Firekeeper had gone with Peace and Derian when they ventured out to investigate the statue that adorned the Fountain Court. Her task had been to keep watch for any indication that the merchants and their customers had seen through the disguises Peace had constructed for them. She had remained alert, but felt her alertness wasted, for not only did no one give the three of them even a passing glance, the dragon had given her no hint that they were near its prison.
“Why didn’t you tell me where you were before this? It would have been useful to know.”
“I only learned the name of the place today when you explored with the others and I sensed your closeness.”
“I have been to the Fountain Court before. Why did you never sense me then?”
“Perhaps I did. Perhaps I did not. Perhaps your focusing so on me forged a connection that had not existed before.”
“Why didn’t you say something to me this afternoon?” Firekeeper persisted, piqued.
“I sought to avoid unwise action on your part. You can be impulsive.”
At this moment, Firekeeper felt anything but impulsive. Memories of her last failed venture were as sharp as the remaining pains in her leg. Only slightly less sharp were her recollections of her last meeting with Melina—and how Melina had bested her.
“What do you want me to do now?” she asked, suspecting she knew perfectly well what the dragon wanted.
“Consider,” the dragon replied, “whether you want Melina to bind me—for she will succeed if she comes here unimpeded. Consider, too, who will be her first targets once I am hers to command.”

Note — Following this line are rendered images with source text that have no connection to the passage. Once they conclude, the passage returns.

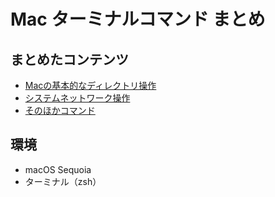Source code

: # Mac ターミナルコマンド まとめ

## まとめたコンテンツ
- [Macの基本的なディレクトリ操作](docs/basic.md#ディレクトリ操作)
- [システムネットワーク操作](docs/system_network.md#システムネットワーク)
- [そのほかコマンド](docs/etc.md#その他)

## 環境
- macOS Sequoia
- ターミナル（zsh）
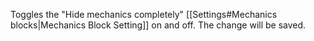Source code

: Toggles the "Hide mechanics completely" [[Settings#Mechanics blocks|Mechanics Block Setting]] on and off. The change will be saved.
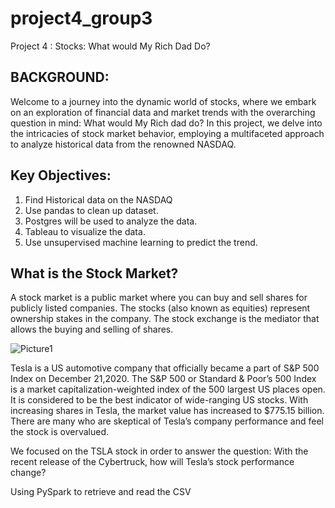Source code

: # project4_group3
Project 4 : Stocks: What would My Rich Dad Do? 


## BACKGROUND:
 Welcome to a journey into the dynamic world of stocks, where we embark on an exploration of financial data and market trends with the overarching question in mind: What would My Rich dad do? In this project, we delve into the intricacies of stock market behavior, employing a multifaceted approach to analyze historical data from the renowned NASDAQ.

## Key Objectives:
1. Find Historical data on the NASDAQ
2. Use pandas to clean up dataset.
3. Postgres will be used to analyze the data.
4. Tableau to visualize the data.
5. Use unsupervised machine learning to predict the trend. 

## What is the Stock Market?

A stock market is a public market where you can buy and sell shares for publicly listed companies. The stocks (also known as equities) represent ownership stakes in the company. The stock exchange is the mediator that allows the buying and selling of shares.


![Picture1](https://github.com/d-p1/project4_group3/assets/134445591/8eb0b0fc-28ef-43e5-8f05-9b18d7a89eaa)



Tesla is a US automotive company that officially became a part of S&P 500 Index on December 21,2020. The S&P 500 or Standard & Poor’s 500 Index is a market capitalization-weighted index of the 500 largest US places open. It is considered to be the best indicator of wide-ranging US stocks. With increasing shares in Tesla, the market value has increased to $775.15 billion. There are many who are skeptical of Tesla’s company performance and feel the stock is overvalued.

We focused on the TSLA stock in order to answer the question: With the recent release of the Cybertruck, how will Tesla’s stock performance change?

Using PySpark to retrieve and read the CSV
 

 
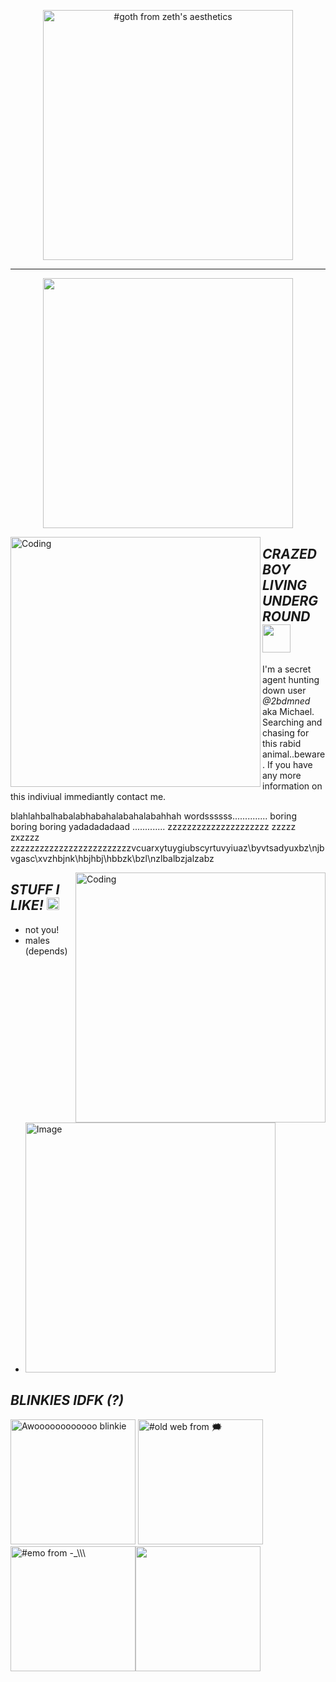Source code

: <p align="center">
    <img width="400" src="https://64.media.tumblr.com/0f56b24d26002400a9150a8cadc43ef3/c1b3fdbb64486797-90/s400x600/59b57b52db983f17774902be95be42cfa40d1a92.gifv" alt="#goth from zeth&#39;s aesthetics">
</p>

---
<p align="center">
    <img width="400" src="https://github.com/kartticus/kartticus/assets/100049393/58212290-b1b3-4d1b-bff2-312803c99110">
</p>


<img align="left" alt="Coding" width="400" src="https://github.com/kartticus/kartticus/assets/100049393/3a0e726d-38c1-4d4f-9443-01c4563fe777">

## _**CRAZED BOY LIVING UNDERGROUND**_ <img src="https://github.com/kartticus/kartticus/assets/100049393/406e338e-9ad3-4563-ba5b-8e06be1977ca" width="45" height="">


I'm a secret agent hunting down user *@2bdmned* aka Michael. Searching and chasing for this rabid animal..beware. If you have any more information on this indiviual immediantly contact me.

blahlahbalhabalabhabahalabahalabahhah wordssssss.............. 
boring boring boring yadadadadaad ............. zzzzzzzzzzzzzzzzzzzzz zzzzz
zxzzzz
zzzzzzzzzzzzzzzzzzzzzzzzzvcuarxytuygiubscyrtuvyiuaz\byvtsadyuxbz\njbvgasc\xvzhbjnk\hbjhbj\hbbzk\bzl\nzlbalbzjalzabz


<img align="right" alt="Coding" width="400" src="https://github.com/kartticus/kartticus/assets/100049393/3b0aa417-5215-4f2b-b597-1ad77f60017d"/>

## _**STUFF I LIKE!**_ <img src="https://github.com/kartticus/kartticus/assets/100049393/6f2d4378-fddb-4d9e-a30f-04a397ad7cbe" width="20" height="">

- not you!
- males (depends)
- <img src="https://github.com/kartticus/kartticus/assets/100049393/e30e3030-1a0f-42ba-9b6e-c337bf4b97b1" alt="Image" width="400" height="">

## _**BLINKIES IDFK (?)**_
<img width=200 src="https://blinkies.cafe/b/display/0210-werewolfmoonhowl.gif" alt="Awoooooooooooo blinkie"/> <img width=200 src="https://64.media.tumblr.com/379d93ac209ef982848f4972b9593a06/b4a9b7b7a18f8fee-67/s250x400/9dc5cf8f0933d4bff06cab9e70265fecd4bbf242.gifv" alt="#old web from 🗯"/><img width=200 src="https://64.media.tumblr.com/f26bd6c681f5ad59cfb1b94ecda98651/7a5b155273747e4f-90/s250x400/0569986f6fd9d6defcd5c2d4e053bdeb40ed96c8.gifv" alt="#emo from -_\\\"/><img width=200 src="http://dl6.glitter-graphics.net/pub/1101/1101256d18s8hveb9.gif">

The voice in Firekeeper’s head fell silent and after a moment Firekeeper realized that she was no longer asleep. The night air was distinctly autumnal, with a bite in it that tasted of the north. Somehow she had missed the change. That made Firekeeper realize how wrapped up in herself and her own concerns she had been. Once she would have known without question. Now the seasons could change with her unaware.
But there was something else she realized. The dragon had good cause for leaving her to reason out what she must do on her own. Certainly it dreaded she would be frightened away beyond its ability to convince her otherwise.
How best to stop Melina? How best to prevent her from binding the dragon?
Simple. Finish the hunt before her. Claim Melina’s prize before she could. The only other answer was to kill her, and though Firekeeper would much prefer that option, it had its dangers. Melina alive was Melina who could claim the dragon. Claim the dragon first and Melina could still be killed after.
Firekeeper swung herself upright on the grass lest the mere thinking of what she must do freeze her into inaction. Blind Seer was awake almost before she had steadied herself on her feet.
“Where are you going?” the wolf asked, blue eyes narrowing in suspicion even as he stretched.
“The dragon woke me,” Firekeeper answered bluntly. “Melina is coming for it. I go to stop her.”
The wolf growled softly, low in his throat.
“How will you do that? Surely you don’t think Melina would be foolish enough to come alone?”
“She might,” Firekeeper replied evasively. “What she does will not be even as these New Kelvinese wish. We know that from both Peace and the Healed One.”
Blind Seer growled again.
“You don’t believe she will come alone, no matter how bravely you speak.”
“No,” Firekeeper admitted. “I don’t, but still I must try to stop her.”
“Alone? Haven’t you learned to keep a pack strong around you if you are to be strong?”
“I have,” Firekeeper admitted, “but I think that for what I must do more hands and feet are not needed.”
“What do you think to do?” Blind Seer asked sharply, but something in his bearing told Firekeeper that he had guessed.